Work to be completed: Retype the records below exactly as given, but only from the first line through the line with "##### 1. Spring Cloud Eureka", and without the pictures.

======== Data shown ========

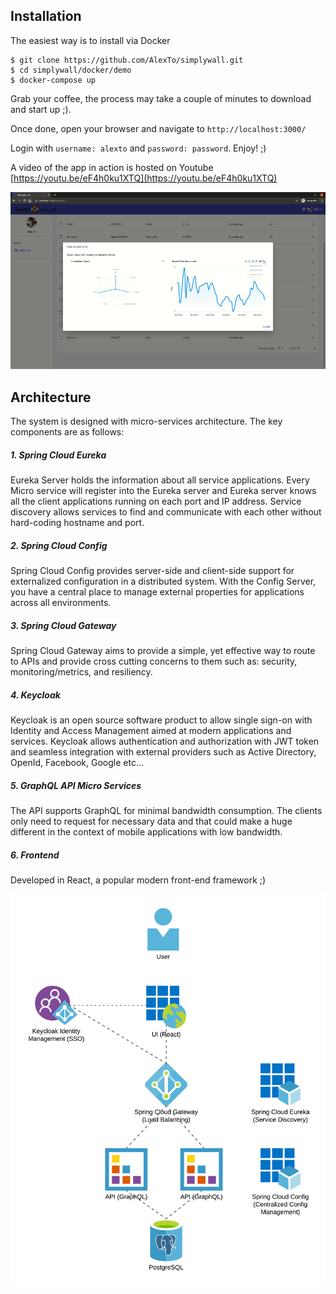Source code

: ## Installation

The easiest way is to install via Docker

```
$ git clone https://github.com/AlexTo/simplywall.git
$ cd simplywall/docker/demo
$ docker-compose up
```

Grab your coffee, the process may take a couple of minutes to download and start up ;). 

Once done, open your browser and navigate to `http://localhost:3000/`

Login with `username: alexto` and `password: password`. Enjoy! ;) 

A video of the app in action is hosted on Youtube [https://youtu.be/eF4h0ku1XTQ](https://youtu.be/eF4h0ku1XTQ)

[![](simplywall.png)](https://youtu.be/eF4h0ku1XTQ)

## Architecture

The system is designed with micro-services architecture. The key components are as follows:

##### 1. Spring Cloud Eureka

Eureka Server holds the information about all service applications. Every Micro service will register into the Eureka server and Eureka server knows all the client applications running on each port and IP address. Service discovery allows services to find and communicate with each other without hard-coding hostname and port. 

##### 2. Spring Cloud Config

Spring Cloud Config provides server-side and client-side support for externalized configuration in a distributed system. With the Config Server, you have a central place to manage external properties for applications across all environments. 

##### 3. Spring Cloud Gateway 

Spring Cloud Gateway aims to provide a simple, yet effective way to route to APIs and provide cross cutting concerns to them such as: security, monitoring/metrics, and resiliency.

##### 4. Keycloak 

Keycloak is an open source software product to allow single sign-on with Identity and Access Management aimed at modern applications and services. Keycloak allows authentication and authorization with JWT token and seamless integration with external providers such as Active Directory, OpenId, Facebook, Google etc...

##### 5. GraphQL API Micro Services

The API supports GraphQL for minimal bandwidth consumption. The clients only need to request for necessary data and that could make a huge different in the context of mobile applications with low bandwidth.  

##### 6. Frontend

Developed in React, a popular modern front-end framework ;)

![](arch.png)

========

Result:
Source code

: ## Installation

The easiest way is to install via Docker

```
$ git clone https://github.com/AlexTo/simplywall.git
$ cd simplywall/docker/demo
$ docker-compose up
```

Grab your coffee, the process may take a couple of minutes to download and start up ;). 

Once done, open your browser and navigate to `http://localhost:3000/`

Login with `username: alexto` and `password: password`. Enjoy! ;) 

A video of the app in action is hosted on Youtube [https://youtu.be/eF4h0ku1XTQ](https://youtu.be/eF4h0ku1XTQ)

[![](simplywall.png)](https://youtu.be/eF4h0ku1XTQ)

## Architecture

The system is designed with micro-services architecture. The key components are as follows:

##### 1. Spring Cloud Eureka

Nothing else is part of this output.